Input material START

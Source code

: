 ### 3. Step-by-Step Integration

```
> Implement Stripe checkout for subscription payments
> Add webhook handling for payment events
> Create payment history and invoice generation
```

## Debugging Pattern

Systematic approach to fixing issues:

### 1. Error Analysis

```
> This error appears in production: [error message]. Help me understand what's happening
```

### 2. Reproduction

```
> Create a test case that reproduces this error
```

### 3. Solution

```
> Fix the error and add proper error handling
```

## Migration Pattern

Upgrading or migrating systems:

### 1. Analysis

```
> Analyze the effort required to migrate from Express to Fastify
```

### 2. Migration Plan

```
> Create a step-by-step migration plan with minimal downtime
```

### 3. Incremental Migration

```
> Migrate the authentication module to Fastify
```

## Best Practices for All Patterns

Input material END
Input material START

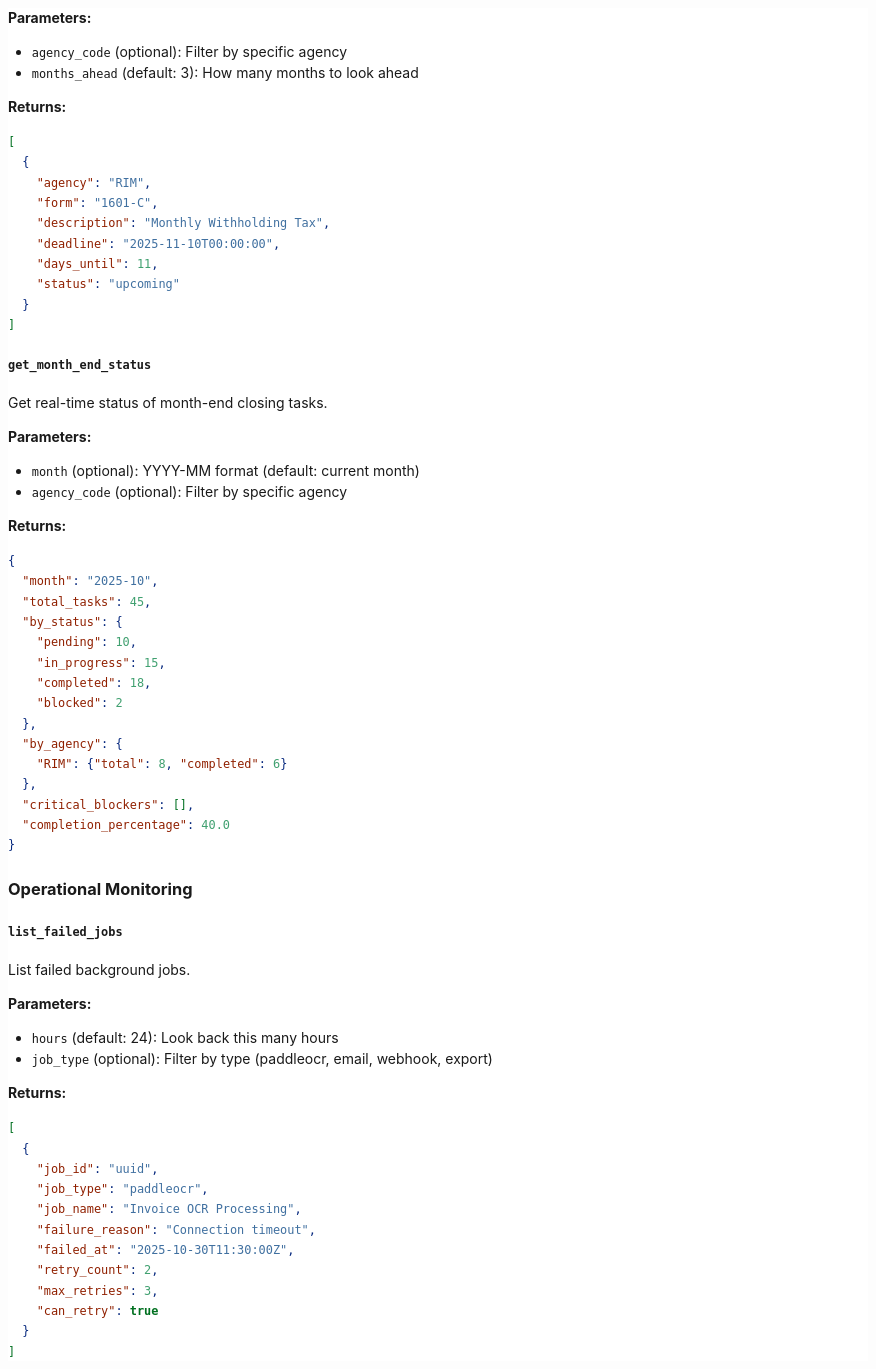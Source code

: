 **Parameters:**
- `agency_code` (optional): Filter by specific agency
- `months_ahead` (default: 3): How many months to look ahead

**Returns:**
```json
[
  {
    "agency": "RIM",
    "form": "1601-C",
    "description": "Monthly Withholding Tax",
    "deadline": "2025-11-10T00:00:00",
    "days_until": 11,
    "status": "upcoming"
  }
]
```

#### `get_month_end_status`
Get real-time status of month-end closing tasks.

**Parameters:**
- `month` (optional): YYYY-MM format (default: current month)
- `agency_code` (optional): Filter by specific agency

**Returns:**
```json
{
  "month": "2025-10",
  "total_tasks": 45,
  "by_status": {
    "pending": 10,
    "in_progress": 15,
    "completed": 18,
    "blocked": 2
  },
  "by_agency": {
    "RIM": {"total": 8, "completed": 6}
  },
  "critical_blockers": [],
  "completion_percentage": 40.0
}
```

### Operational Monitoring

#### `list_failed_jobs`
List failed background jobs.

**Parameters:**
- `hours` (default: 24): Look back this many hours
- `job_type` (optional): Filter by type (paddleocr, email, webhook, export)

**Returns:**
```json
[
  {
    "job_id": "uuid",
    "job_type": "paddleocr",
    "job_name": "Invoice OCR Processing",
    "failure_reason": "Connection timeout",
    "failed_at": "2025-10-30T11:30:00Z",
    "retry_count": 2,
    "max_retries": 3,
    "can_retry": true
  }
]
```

Input material END

Work instructions:
Reproduce only the lines above spanning from the line containing "Systematic approach to" through the line containing "## Best Practices for All Patterns", word for word.

Answer to the problem:
Systematic approach to fixing issues:

### 1. Error Analysis

```
> This error appears in production: [error message]. Help me understand what's happening
```

### 2. Reproduction

```
> Create a test case that reproduces this error
```

### 3. Solution

```
> Fix the error and add proper error handling
```

## Migration Pattern

Upgrading or migrating systems:

### 1. Analysis

```
> Analyze the effort required to migrate from Express to Fastify
```

### 2. Migration Plan

```
> Create a step-by-step migration plan with minimal downtime
```

### 3. Incremental Migration

```
> Migrate the authentication module to Fastify
```

## Best Practices for All Patterns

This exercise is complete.